Panther System Architecture
Diagrams and explanations of the Panther system architecture
Last updated
Diagrams and explanations of the Panther system architecture
Last updated
The diagram above flows roughly from left to right, and can be read in the following steps:
Raw log data flows into Panther from various log sources, including SaaS pullers (e.g., Okta) and Data Transport sources (e.g., AWS S3). These raw logs are parsed, filtered and normalized in the Log Processing subsystem.
The output of Log Processing flows into two subsystems: Data Lake and Detection.
If enabled, Cloud Security Scanning will scan onboarded cloud infrastructure, then pass the resources it finds into the Detection subsystem.

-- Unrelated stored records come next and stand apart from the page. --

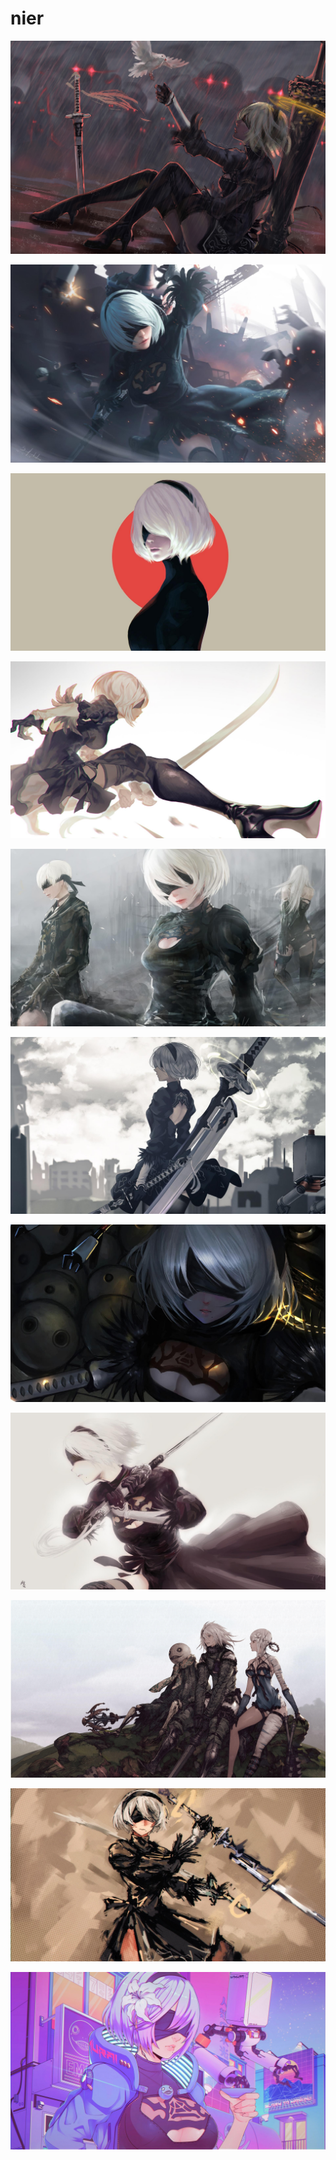 # nier

<a href="818999.png"><img alt="818999" src="818999.png"></a>

<a href="nr-b2.jpg"><img alt="nr-b2" src="nr-b2.jpg"></a>

<a href="b-248.jpg"><img alt="b-248" src="b-248.jpg"></a>

<a href="932574.jpg"><img alt="932574" src="932574.jpg"></a>

<a href="818992.jpg"><img alt="818992" src="818992.jpg"></a>

<a href="819005.jpg"><img alt="819005" src="819005.jpg"></a>

<a href="922053.jpg"><img alt="922053" src="922053.jpg"></a>

<a href="818994.jpg"><img alt="818994" src="818994.jpg"></a>

<a href="wallhaven-x8e7p3.jpg"><img alt="wallhaven-x8e7p3" src="wallhaven-x8e7p3.jpg"></a>

<a href="1067617.jpg"><img alt="1067617" src="1067617.jpg"></a>

<a href="b-187.jpg"><img alt="b-187" src="b-187.jpg"></a>

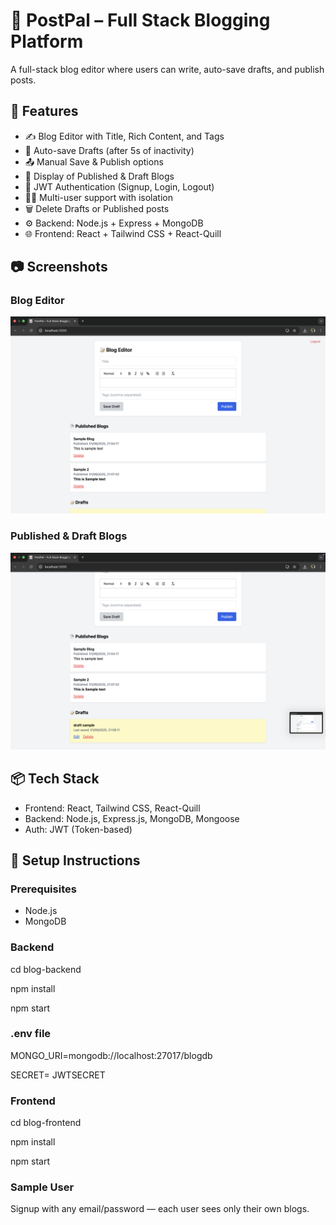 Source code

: # 📝 PostPal – Full Stack Blogging Platform

A full-stack blog editor where users can write, auto-save drafts, and publish posts.

## 🚀 Features

- ✍️ Blog Editor with Title, Rich Content, and Tags
- 💾 Auto-save Drafts (after 5s of inactivity)
- 📤 Manual Save & Publish options
- 📜 Display of Published & Draft Blogs
- 🔐 JWT Authentication (Signup, Login, Logout)
- 🧑‍💻 Multi-user support with isolation
- 🗑️ Delete Drafts or Published posts
- ⚙️ Backend: Node.js + Express + MongoDB
- 🌐 Frontend: React + Tailwind CSS + React-Quill

## 📷 Screenshots

### Blog Editor
![Blog Editor](./screenshots/editor.png)

### Published & Draft Blogs
![Blog List](./screenshots/list.png)

## 📦 Tech Stack

- Frontend: React, Tailwind CSS, React-Quill
- Backend: Node.js, Express.js, MongoDB, Mongoose
- Auth: JWT (Token-based)

## 🔧 Setup Instructions

### Prerequisites
- Node.js
- MongoDB

### Backend
cd blog-backend

npm install

npm start

### .env file
MONGO_URI=mongodb://localhost:27017/blogdb

SECRET= JWTSECRET

### Frontend
cd blog-frontend

npm install

npm start

### Sample User
Signup with any email/password — each user sees only their own blogs.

The Enrichment subsystem optionally adds additional context to the data flowing into the Detection subsystem, which can be used to enhance detection efficacy (e.g., IPinfo, Okta Profiles).
The Detection subsystem applies detections to the following inputs:
From Log Processing: Log events
From Scheduled Searches: Log events
From Cloud Security Scanning: Infrastructure resources
If a detection generates an alert, it is sent to the Alerting subsystem for dispatch to its appropriate alert destinations (e.g., Slack, Jira, a webhook, etc.). A single alert can be routed to more than one destination.
At the bottom of the diagram, the Control Plane represents the cross-cutting infrastructure responsible for configuring and controlling the subsystems above (the data plane). This will be expanded on in the descriptions of each subsystems, below. The API Server referenced in the upper right corner is the external entry point into the Control Plane.
Each Panther customer has a Panther instance deployed into a dedicated AWS account.
A customer can choose to own the AWS account or have Panther manage the account.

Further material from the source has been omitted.